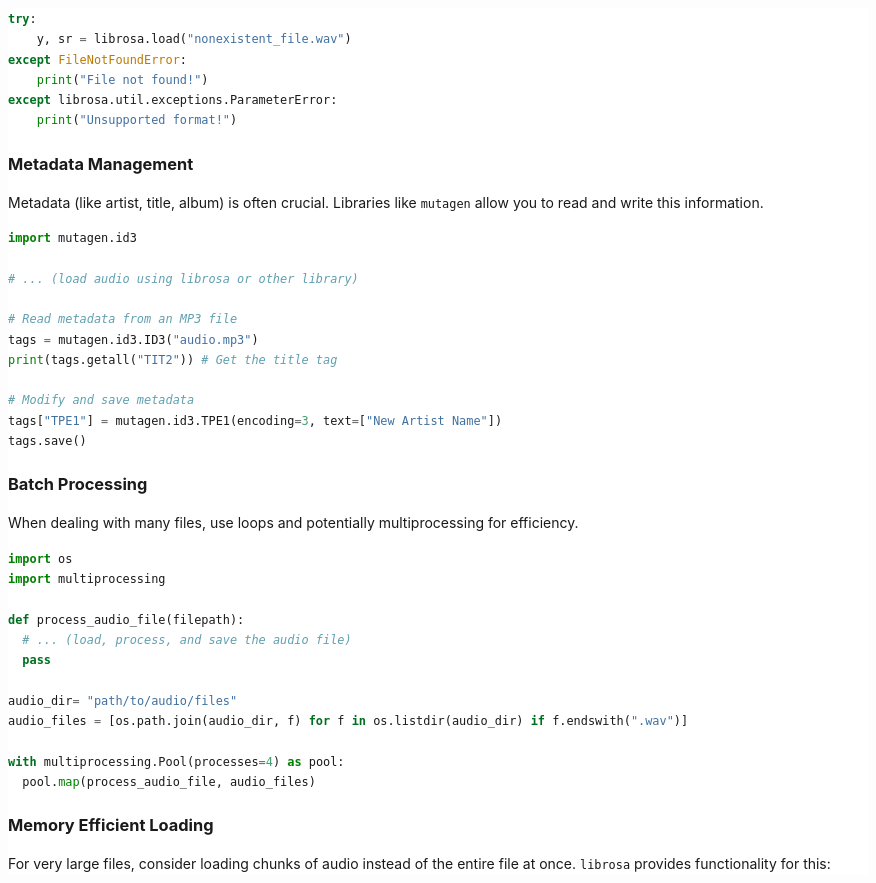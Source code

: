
 ```python
try:
    y, sr = librosa.load("nonexistent_file.wav")
except FileNotFoundError:
    print("File not found!")
except librosa.util.exceptions.ParameterError:
    print("Unsupported format!")

```

### Metadata Management

Metadata (like artist, title, album) is often crucial. Libraries like `mutagen` allow you to read and write this information.

```python
import mutagen.id3

# ... (load audio using librosa or other library)

# Read metadata from an MP3 file
tags = mutagen.id3.ID3("audio.mp3")
print(tags.getall("TIT2")) # Get the title tag

# Modify and save metadata
tags["TPE1"] = mutagen.id3.TPE1(encoding=3, text=["New Artist Name"])
tags.save()
```

### Batch Processing

When dealing with many files, use loops and potentially multiprocessing for efficiency.

```python
import os
import multiprocessing

def process_audio_file(filepath):
  # ... (load, process, and save the audio file)
  pass

audio_dir= "path/to/audio/files"
audio_files = [os.path.join(audio_dir, f) for f in os.listdir(audio_dir) if f.endswith(".wav")]

with multiprocessing.Pool(processes=4) as pool:
  pool.map(process_audio_file, audio_files)

```


### Memory Efficient Loading

For very large files, consider loading chunks of audio instead of the entire file at once.  `librosa` provides functionality for this:
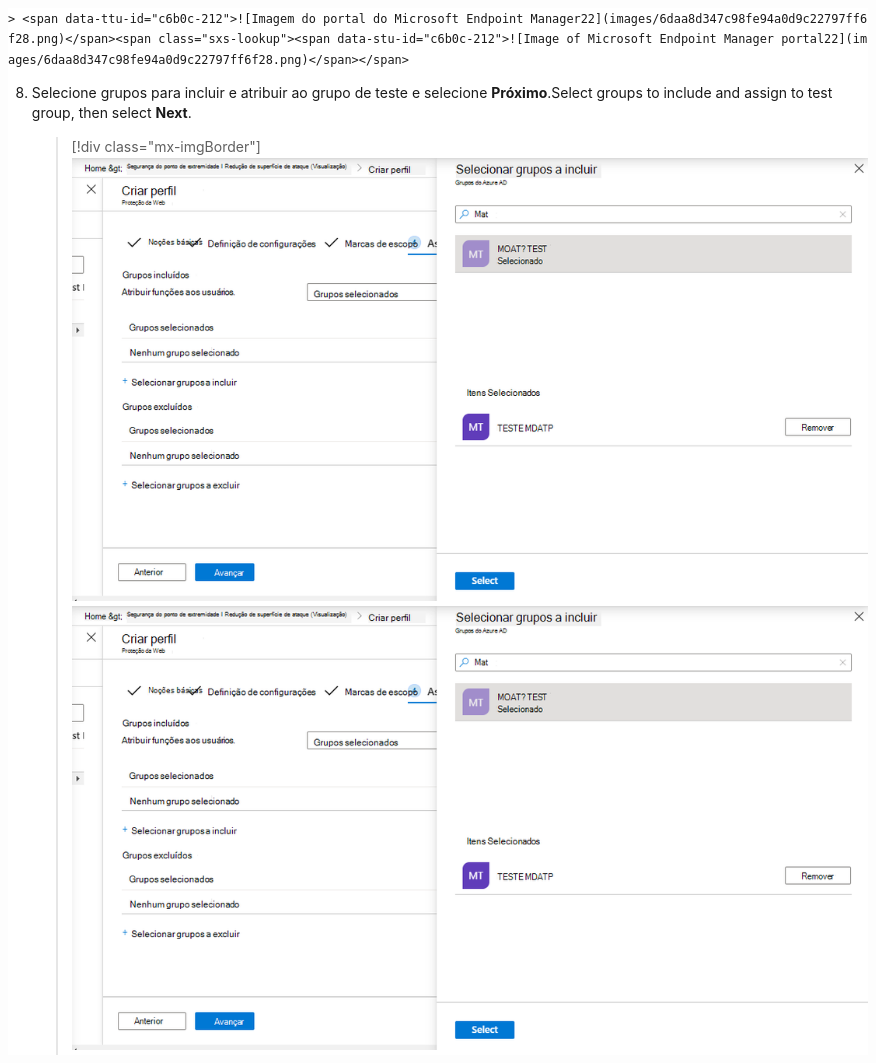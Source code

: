     > <span data-ttu-id="c6b0c-212">![Imagem do portal do Microsoft Endpoint Manager22](images/6daa8d347c98fe94a0d9c22797ff6f28.png)</span><span class="sxs-lookup"><span data-stu-id="c6b0c-212">![Image of Microsoft Endpoint Manager portal22](images/6daa8d347c98fe94a0d9c22797ff6f28.png)</span></span>

8.  <span data-ttu-id="c6b0c-213">Selecione grupos para incluir e atribuir ao grupo de teste e selecione  **Próximo**.</span><span class="sxs-lookup"><span data-stu-id="c6b0c-213">Select groups to include and assign to test group, then select  **Next**.</span></span>

    > [!div class="mx-imgBorder"]
    > <span data-ttu-id="c6b0c-214">![Imagem do portal do Microsoft Endpoint Manager23](images/45cefc8e4e474321b4d47b4626346597.png)</span><span class="sxs-lookup"><span data-stu-id="c6b0c-214">![Image of Microsoft Endpoint Manager portal23](images/45cefc8e4e474321b4d47b4626346597.png)</span></span>
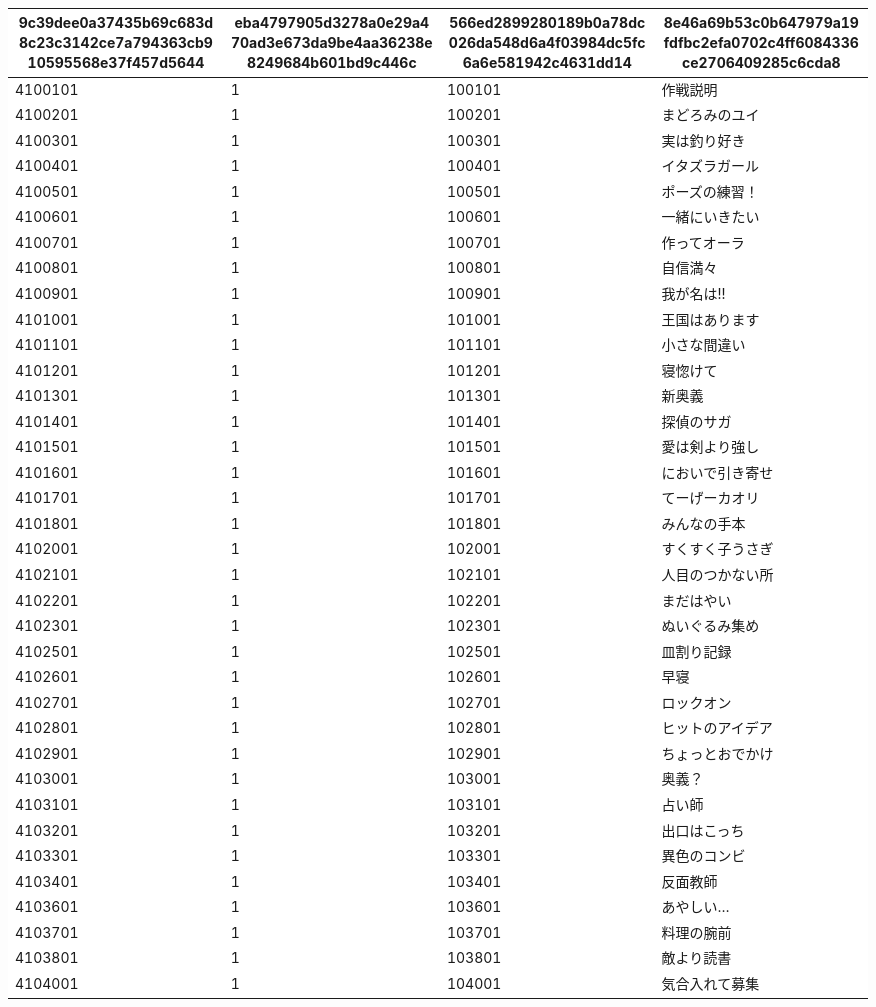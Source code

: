 |9c39dee0a37435b69c683d8c23c3142ce7a794363cb910595568e37f457d5644|eba4797905d3278a0e29a470ad3e673da9be4aa36238e8249684b601bd9c446c|566ed2899280189b0a78dc026da548d6a4f03984dc5fc6a6e581942c4631dd14|8e46a69b53c0b647979a19fdfbc2efa0702c4ff6084336ce2706409285c6cda8|
| --- | --- | --- | --- |
|4100101|1|100101|作戦説明|
|4100201|1|100201|まどろみのユイ|
|4100301|1|100301|実は釣り好き|
|4100401|1|100401|イタズラガール|
|4100501|1|100501|ポーズの練習！|
|4100601|1|100601|一緒にいきたい|
|4100701|1|100701|作ってオーラ|
|4100801|1|100801|自信満々|
|4100901|1|100901|我が名は!!|
|4101001|1|101001|王国はあります|
|4101101|1|101101|小さな間違い|
|4101201|1|101201|寝惚けて|
|4101301|1|101301|新奥義|
|4101401|1|101401|探偵のサガ|
|4101501|1|101501|愛は剣より強し|
|4101601|1|101601|においで引き寄せ|
|4101701|1|101701|てーげーカオリ|
|4101801|1|101801|みんなの手本|
|4102001|1|102001|すくすく子うさぎ|
|4102101|1|102101|人目のつかない所|
|4102201|1|102201|まだはやい|
|4102301|1|102301|ぬいぐるみ集め|
|4102501|1|102501|皿割り記録|
|4102601|1|102601|早寝|
|4102701|1|102701|ロックオン|
|4102801|1|102801|ヒットのアイデア|
|4102901|1|102901|ちょっとおでかけ|
|4103001|1|103001|奥義？|
|4103101|1|103101|占い師|
|4103201|1|103201|出口はこっち|
|4103301|1|103301|異色のコンビ|
|4103401|1|103401|反面教師|
|4103601|1|103601|あやしい…|
|4103701|1|103701|料理の腕前|
|4103801|1|103801|敵より読書|
|4104001|1|104001|気合入れて募集|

→ About this task
Produce the number of lines in the data containing the string "title", with nothing added.

→ Exercise result
2